# Homework 5

## Parsing

This homework is written in literate Haskell; you can download the raw source to fill in yourself. You’re welcome to submit literate Haskell yourself, or to start fresh in a new file, literate or not.

Please submit homeworks via the DCI submission page.

There is a lot of coding in this assignment. Good luck! You can download working lexers and parsers for the pure lambda calculus to help you with problems 2 and 3. The starter includes two lexers—one in alex and one by hand—and two parsers—one in happy and one by hand, by recursive descent. (To install these tools, run `cabal install alex` and `cabal install happy` on your command line. They should already be installed on the lab machines.)

You should submit only one solution. You can mix and match: write the lexer however you want, then write the parser however you want. I find it most straightforward to lex manually and parse using happy, but play around and decide for yourself. Get started early.

You can test the code in the starter by unzipping it and running `make` in the `hw05_lc` directory. This should create an executable named `Main`, which can be run on any of the `.lc` files. Don’t worry if you don’t understand the code in `Main` yet—we’ll get to it soon.

You will need to submit all of your code, whether all in a single file (viable only if you write everything manually) or many files zipped up in one.
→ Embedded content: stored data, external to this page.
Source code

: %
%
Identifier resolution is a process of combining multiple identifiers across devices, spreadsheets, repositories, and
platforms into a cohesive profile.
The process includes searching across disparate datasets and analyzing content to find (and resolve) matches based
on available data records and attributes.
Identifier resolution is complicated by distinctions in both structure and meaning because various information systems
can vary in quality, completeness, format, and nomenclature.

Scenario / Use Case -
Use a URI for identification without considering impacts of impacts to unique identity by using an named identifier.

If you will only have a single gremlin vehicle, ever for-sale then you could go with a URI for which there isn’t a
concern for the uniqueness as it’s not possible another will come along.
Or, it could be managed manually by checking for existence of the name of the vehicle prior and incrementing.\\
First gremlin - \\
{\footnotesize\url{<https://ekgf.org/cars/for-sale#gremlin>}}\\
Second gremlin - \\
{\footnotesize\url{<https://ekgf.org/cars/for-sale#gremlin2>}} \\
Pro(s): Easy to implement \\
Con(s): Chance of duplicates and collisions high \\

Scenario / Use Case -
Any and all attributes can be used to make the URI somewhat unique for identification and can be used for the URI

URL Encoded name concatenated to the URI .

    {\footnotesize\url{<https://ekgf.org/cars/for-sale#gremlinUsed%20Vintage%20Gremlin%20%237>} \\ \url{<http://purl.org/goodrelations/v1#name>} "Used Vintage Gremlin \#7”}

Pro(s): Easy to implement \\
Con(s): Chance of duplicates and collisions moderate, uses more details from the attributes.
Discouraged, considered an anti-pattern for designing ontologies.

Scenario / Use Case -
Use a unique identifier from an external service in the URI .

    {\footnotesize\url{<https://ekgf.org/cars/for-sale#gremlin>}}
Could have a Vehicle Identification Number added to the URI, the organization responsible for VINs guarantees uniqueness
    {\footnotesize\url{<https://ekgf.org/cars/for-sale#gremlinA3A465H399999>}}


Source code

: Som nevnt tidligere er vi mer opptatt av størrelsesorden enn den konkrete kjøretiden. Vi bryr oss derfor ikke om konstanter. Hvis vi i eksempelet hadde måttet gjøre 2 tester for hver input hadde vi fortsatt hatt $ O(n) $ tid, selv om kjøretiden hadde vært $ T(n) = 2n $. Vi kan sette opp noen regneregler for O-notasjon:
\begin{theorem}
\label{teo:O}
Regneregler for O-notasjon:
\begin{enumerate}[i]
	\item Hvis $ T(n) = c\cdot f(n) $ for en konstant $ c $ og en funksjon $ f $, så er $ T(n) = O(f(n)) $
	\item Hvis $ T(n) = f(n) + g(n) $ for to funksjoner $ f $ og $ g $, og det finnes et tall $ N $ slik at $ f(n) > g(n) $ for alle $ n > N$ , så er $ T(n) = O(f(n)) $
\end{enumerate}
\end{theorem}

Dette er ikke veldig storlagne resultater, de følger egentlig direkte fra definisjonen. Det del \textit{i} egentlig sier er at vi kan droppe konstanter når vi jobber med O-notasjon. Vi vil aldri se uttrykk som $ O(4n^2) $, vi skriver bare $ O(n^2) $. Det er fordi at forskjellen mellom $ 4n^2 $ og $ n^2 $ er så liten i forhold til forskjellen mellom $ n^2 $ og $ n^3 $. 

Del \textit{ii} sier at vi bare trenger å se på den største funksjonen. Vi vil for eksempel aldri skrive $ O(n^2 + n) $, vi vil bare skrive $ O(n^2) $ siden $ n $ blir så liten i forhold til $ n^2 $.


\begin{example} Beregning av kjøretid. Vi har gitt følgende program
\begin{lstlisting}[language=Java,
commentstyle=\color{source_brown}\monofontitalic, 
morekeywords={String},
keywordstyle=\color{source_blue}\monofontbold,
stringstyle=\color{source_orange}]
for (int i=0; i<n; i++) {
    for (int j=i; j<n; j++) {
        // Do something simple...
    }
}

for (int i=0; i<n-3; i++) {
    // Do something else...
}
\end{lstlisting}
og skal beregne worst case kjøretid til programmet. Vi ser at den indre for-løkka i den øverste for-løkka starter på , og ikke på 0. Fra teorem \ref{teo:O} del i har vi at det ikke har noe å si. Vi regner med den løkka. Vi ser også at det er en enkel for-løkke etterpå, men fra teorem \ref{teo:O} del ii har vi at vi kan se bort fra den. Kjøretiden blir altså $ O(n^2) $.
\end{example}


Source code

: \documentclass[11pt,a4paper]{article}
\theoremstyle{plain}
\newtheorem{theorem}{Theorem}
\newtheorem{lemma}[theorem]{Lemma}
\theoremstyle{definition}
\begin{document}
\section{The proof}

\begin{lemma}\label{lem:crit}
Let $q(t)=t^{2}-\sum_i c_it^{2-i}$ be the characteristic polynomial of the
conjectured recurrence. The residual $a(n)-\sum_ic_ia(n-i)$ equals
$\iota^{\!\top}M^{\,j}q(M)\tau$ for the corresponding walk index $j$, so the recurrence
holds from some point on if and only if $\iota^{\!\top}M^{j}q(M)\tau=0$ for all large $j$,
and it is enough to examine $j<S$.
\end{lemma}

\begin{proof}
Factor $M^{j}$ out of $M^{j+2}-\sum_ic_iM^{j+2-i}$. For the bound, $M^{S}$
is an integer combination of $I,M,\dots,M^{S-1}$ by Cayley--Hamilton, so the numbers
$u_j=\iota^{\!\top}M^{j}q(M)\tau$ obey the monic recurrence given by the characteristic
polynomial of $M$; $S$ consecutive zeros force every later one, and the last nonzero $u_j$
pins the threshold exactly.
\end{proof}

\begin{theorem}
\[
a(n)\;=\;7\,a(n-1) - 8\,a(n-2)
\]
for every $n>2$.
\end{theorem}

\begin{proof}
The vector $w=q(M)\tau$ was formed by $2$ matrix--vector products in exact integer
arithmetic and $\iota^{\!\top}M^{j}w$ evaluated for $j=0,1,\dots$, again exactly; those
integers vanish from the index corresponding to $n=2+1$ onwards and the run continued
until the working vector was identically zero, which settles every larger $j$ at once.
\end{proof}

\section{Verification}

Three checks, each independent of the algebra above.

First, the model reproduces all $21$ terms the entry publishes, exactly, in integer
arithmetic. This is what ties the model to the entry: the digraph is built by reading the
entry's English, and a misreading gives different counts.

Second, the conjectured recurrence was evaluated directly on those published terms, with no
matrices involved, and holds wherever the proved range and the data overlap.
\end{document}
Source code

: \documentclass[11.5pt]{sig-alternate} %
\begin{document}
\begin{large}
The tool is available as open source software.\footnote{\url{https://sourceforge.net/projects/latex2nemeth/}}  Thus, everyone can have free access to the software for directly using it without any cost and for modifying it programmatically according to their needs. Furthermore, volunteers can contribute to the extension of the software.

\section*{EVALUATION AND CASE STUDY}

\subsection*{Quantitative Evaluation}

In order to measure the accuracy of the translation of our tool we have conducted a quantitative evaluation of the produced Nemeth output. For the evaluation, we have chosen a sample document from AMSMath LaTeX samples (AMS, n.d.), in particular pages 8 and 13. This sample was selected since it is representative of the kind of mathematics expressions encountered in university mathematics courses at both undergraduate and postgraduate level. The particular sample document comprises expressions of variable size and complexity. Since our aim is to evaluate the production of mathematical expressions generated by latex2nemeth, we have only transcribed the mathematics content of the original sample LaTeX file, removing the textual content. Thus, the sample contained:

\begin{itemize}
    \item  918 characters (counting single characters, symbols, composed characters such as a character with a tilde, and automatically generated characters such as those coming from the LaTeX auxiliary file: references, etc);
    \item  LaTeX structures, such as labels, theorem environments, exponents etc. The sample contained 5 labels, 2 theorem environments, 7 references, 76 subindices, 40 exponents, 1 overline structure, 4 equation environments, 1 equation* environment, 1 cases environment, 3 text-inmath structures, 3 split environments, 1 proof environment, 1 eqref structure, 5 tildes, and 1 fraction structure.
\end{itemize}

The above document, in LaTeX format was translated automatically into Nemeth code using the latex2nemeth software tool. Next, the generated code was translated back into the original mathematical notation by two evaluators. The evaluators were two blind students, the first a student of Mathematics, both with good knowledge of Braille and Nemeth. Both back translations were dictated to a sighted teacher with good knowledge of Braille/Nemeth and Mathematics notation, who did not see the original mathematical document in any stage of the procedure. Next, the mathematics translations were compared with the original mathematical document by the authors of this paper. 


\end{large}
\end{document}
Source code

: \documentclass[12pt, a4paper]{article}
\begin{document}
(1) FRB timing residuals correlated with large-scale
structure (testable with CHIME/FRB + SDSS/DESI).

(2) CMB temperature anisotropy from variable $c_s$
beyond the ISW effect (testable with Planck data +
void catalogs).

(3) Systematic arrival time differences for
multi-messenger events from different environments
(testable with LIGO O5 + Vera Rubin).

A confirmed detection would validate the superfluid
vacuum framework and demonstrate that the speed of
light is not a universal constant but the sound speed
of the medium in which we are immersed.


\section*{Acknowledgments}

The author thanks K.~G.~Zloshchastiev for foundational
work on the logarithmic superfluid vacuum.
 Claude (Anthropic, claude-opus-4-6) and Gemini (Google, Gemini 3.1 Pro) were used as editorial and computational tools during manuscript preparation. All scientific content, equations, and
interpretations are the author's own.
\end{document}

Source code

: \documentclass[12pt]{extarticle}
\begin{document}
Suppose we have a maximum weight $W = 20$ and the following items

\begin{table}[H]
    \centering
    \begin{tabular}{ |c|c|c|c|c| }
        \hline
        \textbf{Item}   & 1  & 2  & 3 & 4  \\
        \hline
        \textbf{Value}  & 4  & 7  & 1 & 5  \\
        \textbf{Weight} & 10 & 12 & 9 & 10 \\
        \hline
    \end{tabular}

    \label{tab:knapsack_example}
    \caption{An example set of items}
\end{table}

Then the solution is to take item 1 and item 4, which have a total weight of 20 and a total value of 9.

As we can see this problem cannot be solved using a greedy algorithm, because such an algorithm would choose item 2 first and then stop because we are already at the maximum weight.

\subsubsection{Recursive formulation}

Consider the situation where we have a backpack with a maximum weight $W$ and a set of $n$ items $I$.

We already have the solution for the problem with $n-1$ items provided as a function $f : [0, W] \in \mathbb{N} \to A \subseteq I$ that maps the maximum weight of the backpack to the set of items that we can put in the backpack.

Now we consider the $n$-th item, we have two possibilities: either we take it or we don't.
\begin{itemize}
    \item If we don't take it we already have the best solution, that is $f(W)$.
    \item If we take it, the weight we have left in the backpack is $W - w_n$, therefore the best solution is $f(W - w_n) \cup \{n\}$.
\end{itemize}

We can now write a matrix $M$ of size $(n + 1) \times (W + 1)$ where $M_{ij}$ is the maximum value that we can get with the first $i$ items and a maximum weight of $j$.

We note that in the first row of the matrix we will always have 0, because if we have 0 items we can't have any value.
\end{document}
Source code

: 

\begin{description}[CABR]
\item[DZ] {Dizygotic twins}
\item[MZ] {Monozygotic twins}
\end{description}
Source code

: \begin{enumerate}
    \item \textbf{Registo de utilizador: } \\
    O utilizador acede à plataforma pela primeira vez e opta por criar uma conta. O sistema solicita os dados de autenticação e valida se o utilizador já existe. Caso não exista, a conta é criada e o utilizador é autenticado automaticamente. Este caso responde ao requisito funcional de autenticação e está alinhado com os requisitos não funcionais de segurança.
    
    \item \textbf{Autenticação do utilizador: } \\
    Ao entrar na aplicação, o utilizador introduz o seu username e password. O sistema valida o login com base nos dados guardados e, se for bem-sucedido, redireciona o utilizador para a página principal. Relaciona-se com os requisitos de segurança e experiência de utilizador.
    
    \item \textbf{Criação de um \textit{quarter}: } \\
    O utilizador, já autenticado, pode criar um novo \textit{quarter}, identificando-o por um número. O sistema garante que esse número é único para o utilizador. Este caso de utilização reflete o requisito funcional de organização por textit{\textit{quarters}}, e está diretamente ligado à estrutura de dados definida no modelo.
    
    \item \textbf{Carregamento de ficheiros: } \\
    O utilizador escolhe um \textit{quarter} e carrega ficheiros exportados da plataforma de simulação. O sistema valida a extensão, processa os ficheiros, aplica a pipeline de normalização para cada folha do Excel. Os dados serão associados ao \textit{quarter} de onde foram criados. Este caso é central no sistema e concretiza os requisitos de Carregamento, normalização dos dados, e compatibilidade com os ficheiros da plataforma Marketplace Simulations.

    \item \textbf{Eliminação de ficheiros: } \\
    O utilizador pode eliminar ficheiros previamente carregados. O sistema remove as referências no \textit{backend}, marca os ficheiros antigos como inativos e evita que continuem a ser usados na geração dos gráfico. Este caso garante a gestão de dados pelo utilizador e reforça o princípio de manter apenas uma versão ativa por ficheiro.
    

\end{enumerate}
If you submit more than one file, make it absolutely clear to the TAs which function runs your lexer and which runs your parser.

Problem 1: parse trees

Please do problem 4.2 from Mitchell, page 83.

Example 4.2 specifies that multiplication and division have higher precedence than addition and subtraction, and that operators of the same precedence are left associative, e.g., 6 - 2 - 1 is interpreted as being equivalent to (6 - 2) - 1 and not 6 - (2 - 1).

Problem 2: lexing the `Expr` language

``import Data.Char``

Write a lexer for the `Expr` language.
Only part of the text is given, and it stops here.